The school hired its first principal and deputies in 1990 with Lyn Wendtman as Principal and Peter Gillam and Dave Wilson as Deputy Principals. These three key figures took their duties up in February 1991 and were responsible for complex negotiations between businesses, public works, designers and builders. They also developed a local P&C, school council, school organisation, staffing and enrolment models and draft policies.

The first students accepted into Cherrybrook Technology High School were accommodated and taught at Pennant Hills High School in 1991. They relocated to their new school in 1992. In 2008, Cherrybrook Technology High School achieved an enrolment of 1993 students, making it the largest public comprehensive secondary school in NSW and one of the largest schools in Australia.

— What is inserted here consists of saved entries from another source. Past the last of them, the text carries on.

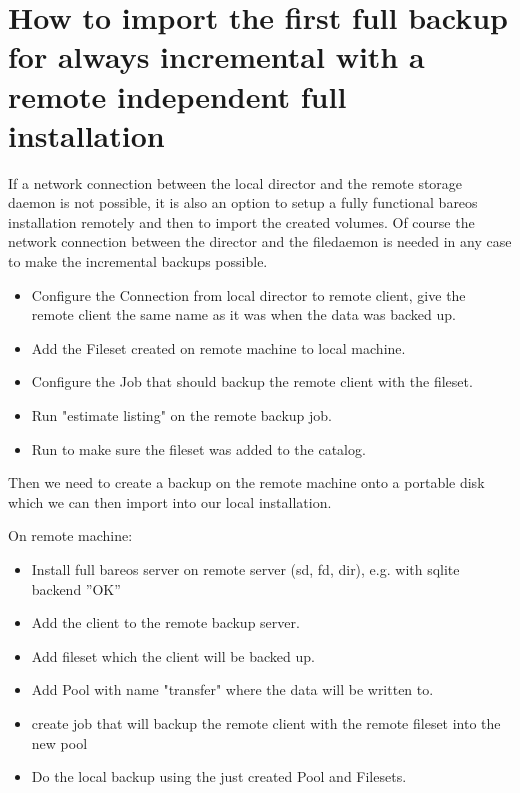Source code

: \section{How to import the first full backup for always incremental with a remote independent full installation}

If a network connection between the local director and the remote storage daemon is not possible, it is also an option to setup a fully functional bareos installation remotely and then to import the created volumes.
Of course the network connection between the director and the filedaemon is needed in any case to make the incremental backups possible.



\begin{itemize}
    \item Configure the Connection from local director to remote client, give the remote client the same name as it was when the data was backed up.
    \item Add the Fileset created on remote machine to local machine.
    \item Configure the Job that should backup the remote client with the fileset.
    \item Run "estimate listing" on the remote backup job.
    \item Run  to make sure the fileset was added to the catalog.
\end{itemize}


Then we need to create a backup on the remote machine onto a portable disk which we can then import into our local installation.



On remote machine:

\begin{itemize}
    \item Install full bareos server on remote server (sd, fd, dir), e.g. with sqlite backend ''OK''
    \item Add the client to the remote backup server.
    \item Add fileset which the client will be backed up.
    \item Add Pool with name "transfer" where the data will be written to.
    \item create job that will backup the remote client with the remote fileset into the new pool
    \item Do the local backup using the just created Pool and Filesets.
\end{itemize}

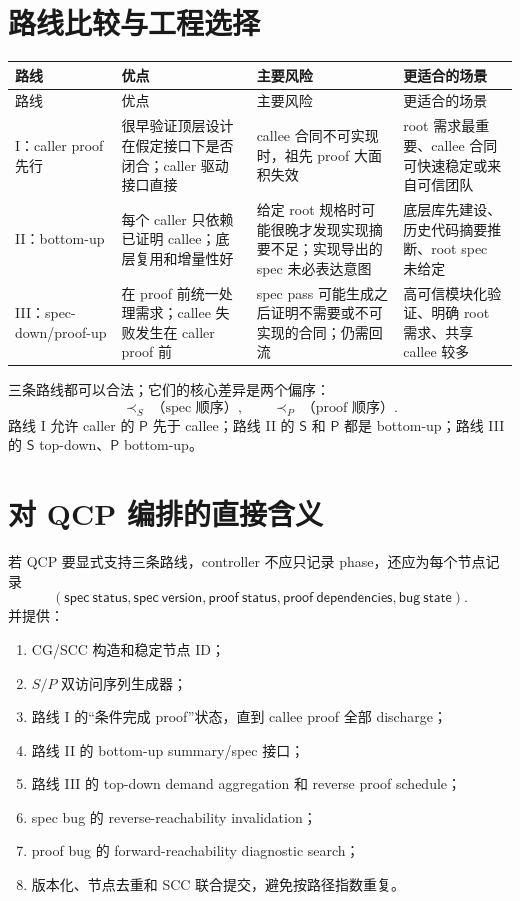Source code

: \documentclass[UTF8,a4paper,11pt]{ctexart}
\newcommand{\SpecOp}{\mathsf{S}}
\newcommand{\ProofOp}{\mathsf{P}}
\begin{document}
\section{路线比较与工程选择}

\begin{longtable}{>{\raggedright\arraybackslash}p{}
                  >{\raggedright\arraybackslash}p{}
                  >{\raggedright\arraybackslash}p{}
                  >{\raggedright\arraybackslash}p{}}
\toprule
路线 & 优点 & 主要风险 & 更适合的场景\\
\midrule
\endfirsthead
\toprule
路线 & 优点 & 主要风险 & 更适合的场景\\
\midrule
\endhead
I：caller proof 先行
& 很早验证顶层设计在假定接口下是否闭合；caller 驱动接口直接
& callee 合同不可实现时，祖先 proof 大面积失效
& root 需求最重要、callee 合同可快速稳定或来自可信团队\\
\addlinespace
II：bottom-up
& 每个 caller 只依赖已证明 callee；底层复用和增量性好
& 给定 root 规格时可能很晚才发现实现摘要不足；实现导出的 spec 未必表达意图
& 底层库先建设、历史代码摘要推断、root spec 未给定\\
\addlinespace
III：spec-down/proof-up
& 在 proof 前统一处理需求；callee 失败发生在 caller proof 前
& spec pass 可能生成之后证明不需要或不可实现的合同；仍需回流
& 高可信模块化验证、明确 root 需求、共享 callee 较多\\
\bottomrule
\end{longtable}

三条路线都可以合法；它们的核心差异是两个偏序：
\[
  \prec_S\;\text{（spec 顺序）},\qquad
  \prec_P\;\text{（proof 顺序）}.
\]
路线 I 允许 caller 的 $\ProofOp$ 先于 callee；路线 II 的 $\SpecOp$ 和 $\ProofOp$ 都是 bottom-up；路线 III 的 $\SpecOp$ top-down、$\ProofOp$ bottom-up。

\section{对 QCP 编排的直接含义}

若 QCP 要显式支持三条路线，controller 不应只记录 phase，还应为每个节点记录
\[
  (\mathsf{spec\ status},\mathsf{spec\ version},
    \mathsf{proof\ status},\mathsf{proof\ dependencies},
    \mathsf{bug\ state}).
\]
并提供：
\begin{enumerate}
  \item CG/SCC 构造和稳定节点 ID；
  \item $S/P$ 双访问序列生成器；
  \item 路线 I 的“条件完成 proof”状态，直到 callee proof 全部 discharge；
  \item 路线 II 的 bottom-up summary/spec 接口；
  \item 路线 III 的 top-down demand aggregation 和 reverse proof schedule；
  \item spec bug 的 reverse-reachability invalidation；
  \item proof bug 的 forward-reachability diagnostic search；
  \item 版本化、节点去重和 SCC 联合提交，避免按路径指数重复。
\end{enumerate}
\end{document}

Staff in 1992 was gained from both transfers and selections based on merit. Additional staff in the following years were all appointed by merit, with several highly talented young teachers proving themselves to the parents and students of the schooling community. Cherrybrook Technology High School was officially opened on 15 May 1992 by the Hon Nick Greiner (who was the Premier of New South Wales at the time).

== Sports houses ==
Cherrybrook Technology High School has four main sports houses: Charles, Taylor, Harrison and Strickland. These houses have been named according to the Abbreviated Acronym of the school. However, their names also have an underlying meaning.
- C (Charles [Red]) stands for community and was named after Timothy Charles, who was the first President of the P&C at the school.
- T (Taylor [Yellow]) stands for technology, and was named after Headlie Taylor who developed a new style harvester in the 1920s.
- H (Harrison [Green]) stands for history, and was named after the Harrison family who settled on a 65 acre block in the area in 1893 and had a small timber cottage called "Cherrybrook Cottage."
- S (Strickland [Blue]) stands for sport and was named after Shirley Strickland who won more medals for Australia than any other sports person in running events.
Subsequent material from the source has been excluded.